#### EXERCISE:
Everything in the records below except the images should be output exactly as written.

[Start of Attachment]

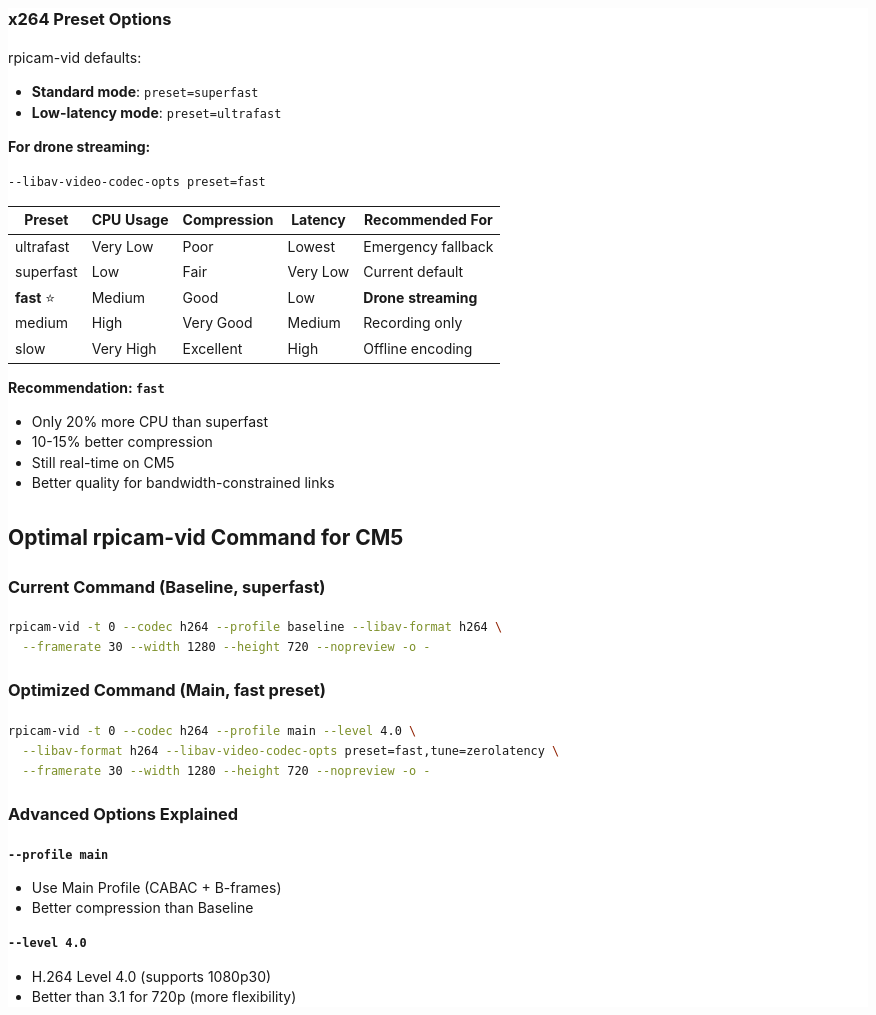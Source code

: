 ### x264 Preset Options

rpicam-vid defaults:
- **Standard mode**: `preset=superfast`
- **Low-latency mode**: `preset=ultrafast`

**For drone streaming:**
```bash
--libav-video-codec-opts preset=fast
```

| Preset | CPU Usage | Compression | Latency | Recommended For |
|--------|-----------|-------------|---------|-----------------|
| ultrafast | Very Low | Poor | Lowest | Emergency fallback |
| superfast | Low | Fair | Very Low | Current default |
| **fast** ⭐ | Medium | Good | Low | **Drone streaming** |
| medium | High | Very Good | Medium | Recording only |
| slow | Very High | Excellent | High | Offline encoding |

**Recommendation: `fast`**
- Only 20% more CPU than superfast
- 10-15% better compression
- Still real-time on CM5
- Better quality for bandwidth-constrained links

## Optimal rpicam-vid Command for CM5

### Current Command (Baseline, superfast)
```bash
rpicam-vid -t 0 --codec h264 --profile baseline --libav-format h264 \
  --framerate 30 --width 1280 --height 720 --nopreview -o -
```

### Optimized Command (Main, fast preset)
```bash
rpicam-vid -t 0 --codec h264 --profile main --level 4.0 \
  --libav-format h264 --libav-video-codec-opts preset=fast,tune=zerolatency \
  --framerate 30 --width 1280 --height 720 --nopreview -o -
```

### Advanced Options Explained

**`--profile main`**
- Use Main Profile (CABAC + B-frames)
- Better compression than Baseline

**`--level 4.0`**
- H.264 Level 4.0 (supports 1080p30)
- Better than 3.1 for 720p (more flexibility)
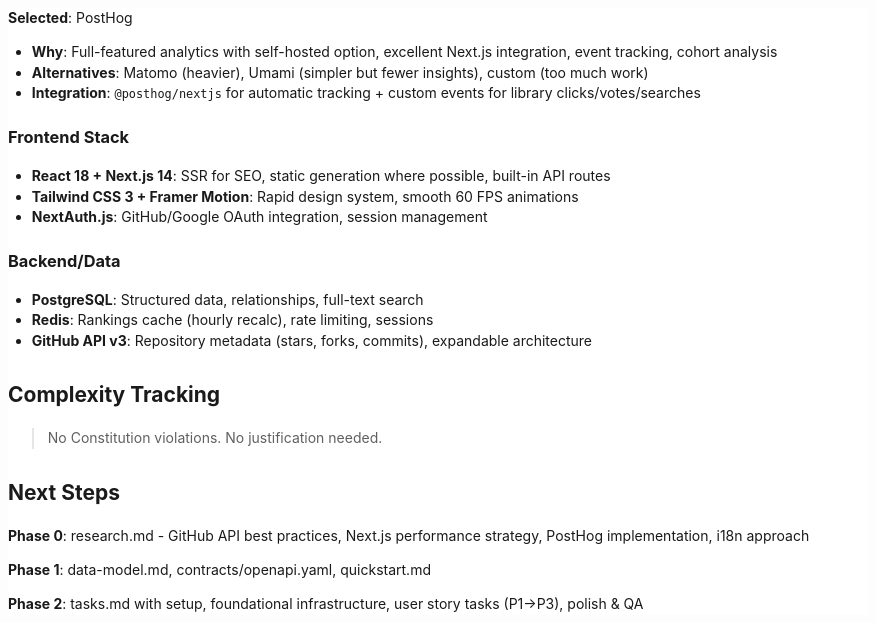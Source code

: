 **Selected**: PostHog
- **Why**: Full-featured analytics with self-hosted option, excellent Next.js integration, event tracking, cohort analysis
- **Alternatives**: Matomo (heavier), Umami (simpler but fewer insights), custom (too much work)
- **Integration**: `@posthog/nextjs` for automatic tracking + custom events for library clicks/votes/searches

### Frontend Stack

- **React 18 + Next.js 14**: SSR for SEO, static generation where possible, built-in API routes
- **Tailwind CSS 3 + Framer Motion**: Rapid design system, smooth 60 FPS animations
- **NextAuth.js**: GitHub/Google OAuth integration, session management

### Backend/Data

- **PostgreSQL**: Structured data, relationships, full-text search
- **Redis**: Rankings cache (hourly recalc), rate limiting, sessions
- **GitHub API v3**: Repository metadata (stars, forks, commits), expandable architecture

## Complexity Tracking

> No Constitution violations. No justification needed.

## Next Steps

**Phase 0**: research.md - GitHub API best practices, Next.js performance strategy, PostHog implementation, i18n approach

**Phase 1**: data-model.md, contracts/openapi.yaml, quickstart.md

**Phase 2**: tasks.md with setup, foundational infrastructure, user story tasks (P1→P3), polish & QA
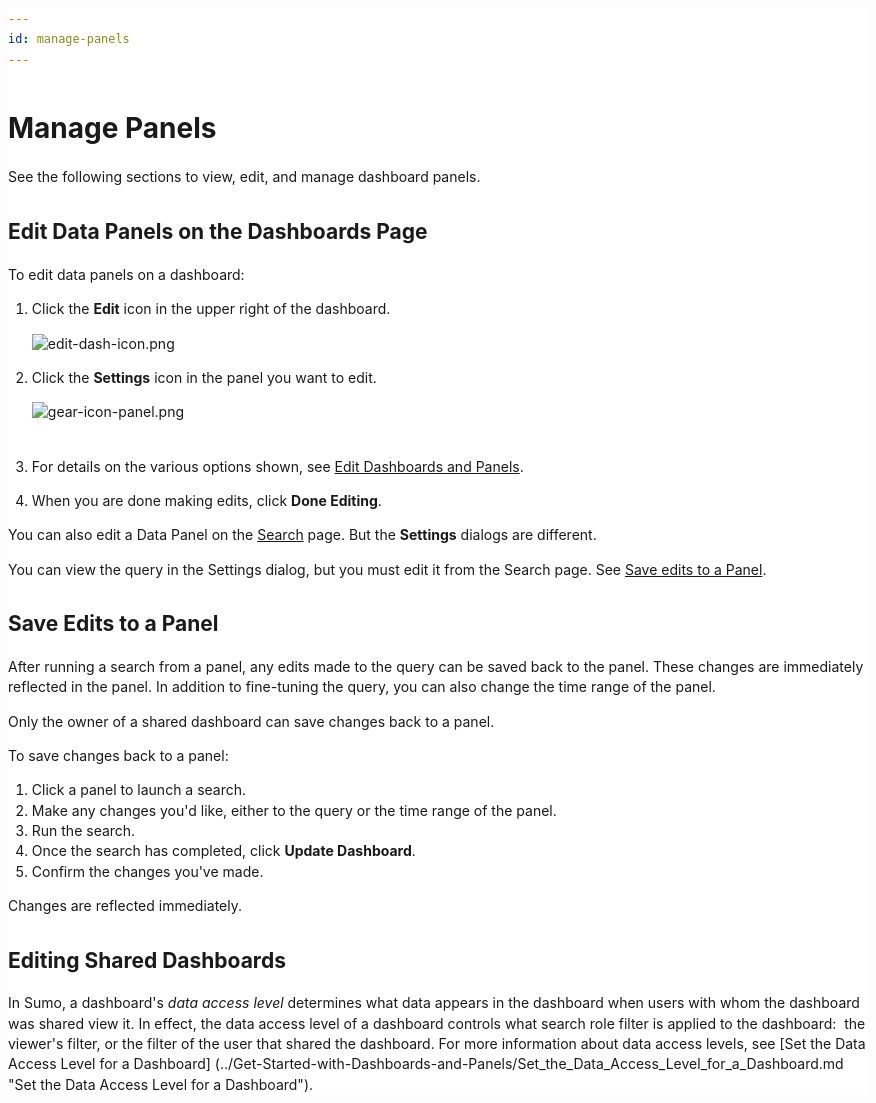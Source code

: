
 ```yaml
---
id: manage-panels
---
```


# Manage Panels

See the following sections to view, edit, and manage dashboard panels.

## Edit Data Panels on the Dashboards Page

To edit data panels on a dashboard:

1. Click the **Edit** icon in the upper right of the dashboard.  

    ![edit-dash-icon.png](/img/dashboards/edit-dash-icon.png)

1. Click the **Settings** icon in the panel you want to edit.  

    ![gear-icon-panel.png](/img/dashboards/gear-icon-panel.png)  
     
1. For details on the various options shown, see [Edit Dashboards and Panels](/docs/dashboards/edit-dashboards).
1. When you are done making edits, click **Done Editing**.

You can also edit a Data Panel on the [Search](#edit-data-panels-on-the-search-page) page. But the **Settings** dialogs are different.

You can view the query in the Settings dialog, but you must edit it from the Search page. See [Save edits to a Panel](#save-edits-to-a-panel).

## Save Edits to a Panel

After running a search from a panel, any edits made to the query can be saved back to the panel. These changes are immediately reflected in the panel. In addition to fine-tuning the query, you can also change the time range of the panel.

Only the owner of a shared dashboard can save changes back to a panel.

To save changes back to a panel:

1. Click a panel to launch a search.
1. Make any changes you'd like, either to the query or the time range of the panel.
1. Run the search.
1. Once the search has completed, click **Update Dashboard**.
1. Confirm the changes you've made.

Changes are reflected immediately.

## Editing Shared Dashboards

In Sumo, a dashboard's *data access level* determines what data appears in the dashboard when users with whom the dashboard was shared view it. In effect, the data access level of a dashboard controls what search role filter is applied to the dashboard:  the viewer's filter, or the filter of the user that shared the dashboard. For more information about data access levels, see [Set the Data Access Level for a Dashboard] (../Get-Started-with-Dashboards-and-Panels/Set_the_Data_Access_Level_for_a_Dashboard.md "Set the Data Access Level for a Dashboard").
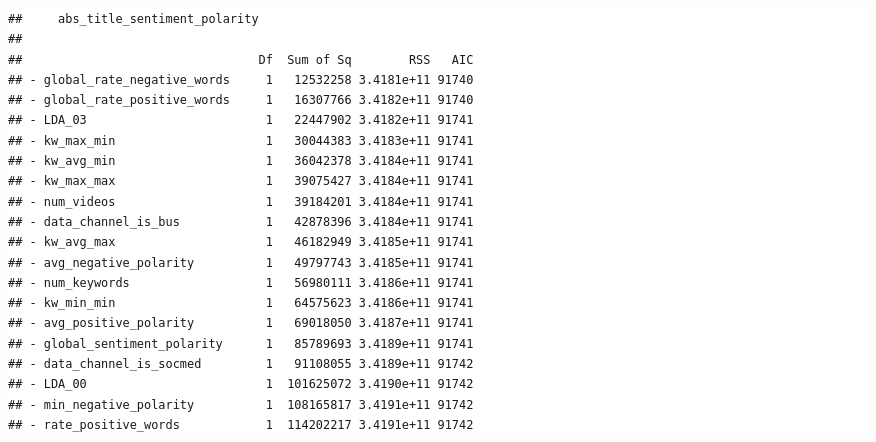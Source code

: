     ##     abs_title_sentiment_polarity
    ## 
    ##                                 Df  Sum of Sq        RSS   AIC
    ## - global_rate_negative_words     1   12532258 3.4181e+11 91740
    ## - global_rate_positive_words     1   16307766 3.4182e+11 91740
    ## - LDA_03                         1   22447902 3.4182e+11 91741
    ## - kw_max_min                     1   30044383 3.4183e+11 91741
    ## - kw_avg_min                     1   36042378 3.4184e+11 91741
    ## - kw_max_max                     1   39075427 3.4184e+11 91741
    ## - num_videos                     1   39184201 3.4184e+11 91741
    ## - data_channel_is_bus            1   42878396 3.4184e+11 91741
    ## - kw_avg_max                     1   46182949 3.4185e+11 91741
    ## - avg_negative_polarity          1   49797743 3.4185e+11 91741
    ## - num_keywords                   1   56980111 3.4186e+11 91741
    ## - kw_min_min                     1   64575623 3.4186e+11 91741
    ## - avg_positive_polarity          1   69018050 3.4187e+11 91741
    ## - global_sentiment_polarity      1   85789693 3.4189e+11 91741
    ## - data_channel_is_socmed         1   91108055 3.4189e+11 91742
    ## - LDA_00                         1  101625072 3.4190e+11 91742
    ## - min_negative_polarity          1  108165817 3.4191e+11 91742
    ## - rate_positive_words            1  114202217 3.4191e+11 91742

[End of Attachment]

#### RESPONSE TO THE TASK:
Source code

: ### x264 Preset Options

rpicam-vid defaults:
- **Standard mode**: `preset=superfast`
- **Low-latency mode**: `preset=ultrafast`

**For drone streaming:**
```bash
--libav-video-codec-opts preset=fast
```

| Preset | CPU Usage | Compression | Latency | Recommended For |
|--------|-----------|-------------|---------|-----------------|
| ultrafast | Very Low | Poor | Lowest | Emergency fallback |
| superfast | Low | Fair | Very Low | Current default |
| **fast** ⭐ | Medium | Good | Low | **Drone streaming** |
| medium | High | Very Good | Medium | Recording only |
| slow | Very High | Excellent | High | Offline encoding |

**Recommendation: `fast`**
- Only 20% more CPU than superfast
- 10-15% better compression
- Still real-time on CM5
- Better quality for bandwidth-constrained links

## Optimal rpicam-vid Command for CM5

### Current Command (Baseline, superfast)
```bash
rpicam-vid -t 0 --codec h264 --profile baseline --libav-format h264 \
  --framerate 30 --width 1280 --height 720 --nopreview -o -
```

### Optimized Command (Main, fast preset)
```bash
rpicam-vid -t 0 --codec h264 --profile main --level 4.0 \
  --libav-format h264 --libav-video-codec-opts preset=fast,tune=zerolatency \
  --framerate 30 --width 1280 --height 720 --nopreview -o -
```

### Advanced Options Explained

**`--profile main`**
- Use Main Profile (CABAC + B-frames)
- Better compression than Baseline

**`--level 4.0`**
- H.264 Level 4.0 (supports 1080p30)
- Better than 3.1 for 720p (more flexibility)
Source code

: **Selected**: PostHog
- **Why**: Full-featured analytics with self-hosted option, excellent Next.js integration, event tracking, cohort analysis
- **Alternatives**: Matomo (heavier), Umami (simpler but fewer insights), custom (too much work)
- **Integration**: `@posthog/nextjs` for automatic tracking + custom events for library clicks/votes/searches

### Frontend Stack

- **React 18 + Next.js 14**: SSR for SEO, static generation where possible, built-in API routes
- **Tailwind CSS 3 + Framer Motion**: Rapid design system, smooth 60 FPS animations
- **NextAuth.js**: GitHub/Google OAuth integration, session management

### Backend/Data

- **PostgreSQL**: Structured data, relationships, full-text search
- **Redis**: Rankings cache (hourly recalc), rate limiting, sessions
- **GitHub API v3**: Repository metadata (stars, forks, commits), expandable architecture

## Complexity Tracking

> No Constitution violations. No justification needed.

## Next Steps

**Phase 0**: research.md - GitHub API best practices, Next.js performance strategy, PostHog implementation, i18n approach

**Phase 1**: data-model.md, contracts/openapi.yaml, quickstart.md

**Phase 2**: tasks.md with setup, foundational infrastructure, user story tasks (P1→P3), polish & QA
Source code

:
 ```yaml
---
id: manage-panels
---
```


# Manage Panels

See the following sections to view, edit, and manage dashboard panels.

## Edit Data Panels on the Dashboards Page

To edit data panels on a dashboard:

1. Click the **Edit** icon in the upper right of the dashboard.  

    ![edit-dash-icon.png](/img/dashboards/edit-dash-icon.png)

1. Click the **Settings** icon in the panel you want to edit.  

    ![gear-icon-panel.png](/img/dashboards/gear-icon-panel.png)  
     
1. For details on the various options shown, see [Edit Dashboards and Panels](/docs/dashboards/edit-dashboards).
1. When you are done making edits, click **Done Editing**.

You can also edit a Data Panel on the [Search](#edit-data-panels-on-the-search-page) page. But the **Settings** dialogs are different.

You can view the query in the Settings dialog, but you must edit it from the Search page. See [Save edits to a Panel](#save-edits-to-a-panel).

## Save Edits to a Panel

After running a search from a panel, any edits made to the query can be saved back to the panel. These changes are immediately reflected in the panel. In addition to fine-tuning the query, you can also change the time range of the panel.

Only the owner of a shared dashboard can save changes back to a panel.

To save changes back to a panel:

1. Click a panel to launch a search.
1. Make any changes you'd like, either to the query or the time range of the panel.
1. Run the search.
1. Once the search has completed, click **Update Dashboard**.
1. Confirm the changes you've made.

Changes are reflected immediately.

## Editing Shared Dashboards

In Sumo, a dashboard's *data access level* determines what data appears in the dashboard when users with whom the dashboard was shared view it. In effect, the data access level of a dashboard controls what search role filter is applied to the dashboard:  the viewer's filter, or the filter of the user that shared the dashboard. For more information about data access levels, see [Set the Data Access Level for a Dashboard] (../Get-Started-with-Dashboards-and-Panels/Set_the_Data_Access_Level_for_a_Dashboard.md "Set the Data Access Level for a Dashboard").
Source code

:     ##     abs_title_sentiment_polarity
    ## 
    ##                                 Df  Sum of Sq        RSS   AIC
    ## - global_rate_negative_words     1   12532258 3.4181e+11 91740
    ## - global_rate_positive_words     1   16307766 3.4182e+11 91740
    ## - LDA_03                         1   22447902 3.4182e+11 91741
    ## - kw_max_min                     1   30044383 3.4183e+11 91741
    ## - kw_avg_min                     1   36042378 3.4184e+11 91741
    ## - kw_max_max                     1   39075427 3.4184e+11 91741
    ## - num_videos                     1   39184201 3.4184e+11 91741
    ## - data_channel_is_bus            1   42878396 3.4184e+11 91741
    ## - kw_avg_max                     1   46182949 3.4185e+11 91741
    ## - avg_negative_polarity          1   49797743 3.4185e+11 91741
    ## - num_keywords                   1   56980111 3.4186e+11 91741
    ## - kw_min_min                     1   64575623 3.4186e+11 91741
    ## - avg_positive_polarity          1   69018050 3.4187e+11 91741
    ## - global_sentiment_polarity      1   85789693 3.4189e+11 91741
    ## - data_channel_is_socmed         1   91108055 3.4189e+11 91742
    ## - LDA_00                         1  101625072 3.4190e+11 91742
    ## - min_negative_polarity          1  108165817 3.4191e+11 91742
    ## - rate_positive_words            1  114202217 3.4191e+11 91742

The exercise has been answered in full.